Missing MA Flight 370 Search Update: Still No Trace a Year Later
Since Malaysian Airlines Flight 370 went missing last year, there has been no recovery of the plane nor human remains, CBS News reports.
The Boeing 777 carried 239 passengers and crew onboard, and no one knows where it went off the radar. Nearly 26 different countries chipped in to deploy 82 aircraft and 84 ships to search for the missing MA 370.
Almost 1.8 million square miles of the southern Indian Ocean was scanned, but the search yielded no results.
"The technology exists," Dr. Joe Kolly with the National Transportation Safety Board said, urging the aircraft industry to do more to track planes so that they could be found quickly.
"What we need are the standards and the requirements so that aircraft, airlines can now employ this so that we can keep track of these aircraft and know in the case of an emergency where they are."

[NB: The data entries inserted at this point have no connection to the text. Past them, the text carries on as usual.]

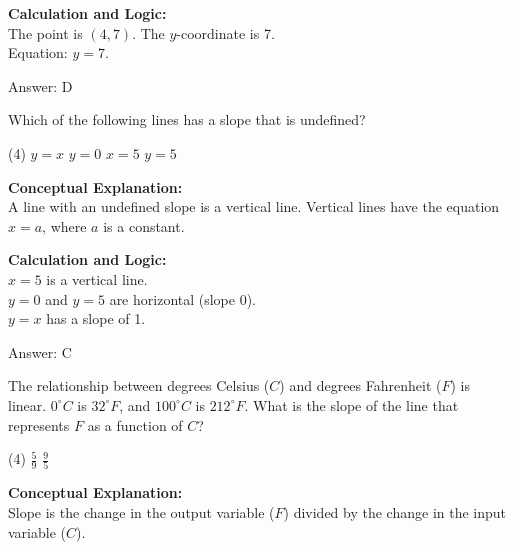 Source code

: \documentclass[11pt,paper=a4,answers]{exam}
\begin{document}
\begin{questions}
\begin{solution}
\vspace{10pt}
\textbf{Calculation and Logic:} \\
The point is $(4, 7)$. The $y$-coordinate is 7. \\
Equation: $y = 7$.

\vspace{15pt}
Answer: \colorbox{yellow!100}{D}
\end{solution}

\vspace{20pt}

\question
Which of the following lines has a slope that is undefined?
\begin{tasks}(4)
    \task $y = x$
    \task $y = 0$
    \task $x = 5$
    \task $y = 5$
\end{tasks}

\begin{solution}
\textbf{Conceptual Explanation:} \\
A line with an undefined slope is a vertical line. Vertical lines have the equation $x = a$, where $a$ is a constant.

\vspace{10pt}
\textbf{Calculation and Logic:} \\
$x = 5$ is a vertical line. \\
$y = 0$ and $y = 5$ are horizontal (slope 0). \\
$y = x$ has a slope of 1.

\vspace{15pt}
Answer: \colorbox{yellow!100}{C}
\end{solution}

\vspace{20pt}

\question
The relationship between degrees Celsius ($C$) and degrees Fahrenheit ($F$) is linear. $0^\circ C$ is $32^\circ F$, and $100^\circ C$ is $212^\circ F$. What is the slope of the line that represents $F$ as a function of $C$?
\begin{tasks}(4)
    \task $\frac{5}{9}$
    \task $\frac{9}{5}$
\end{tasks}

\begin{solution}
\textbf{Conceptual Explanation:} \\
Slope is the change in the output variable ($F$) divided by the change in the input variable ($C$).


\end{solution}
\end{questions}
\end{document}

It took nearly two years and $40 million to find the black box recorders from missing Air France Flight 447 in 2009.
The Air France flight brought light to the lack of proper aircraft tracking.
The case of Malaysian Airlines 370 proves little changes have been made to introduce new technology or set requirements on aircraft tracking since then.
"We've had a couple incidents now, and the whole world is behind trying to improve," Kolly said.
The battery for the locator beacon on the data recording black box had expired long before the flight went missing, USA Today reports.
At least 30 relatives of the Chinese passengers on that flight gathered at a Beijing temple with signs and shirts that read, "Search on," and demanded the truth.
Relatives believe Malaysian authorities are concealing information.
Australian Prime Minister Tony Abbott, whose agencies are leading the hunt, vows to continue the search "as long as there are reasonable leads."
Traces of the missing plane have yet to be found.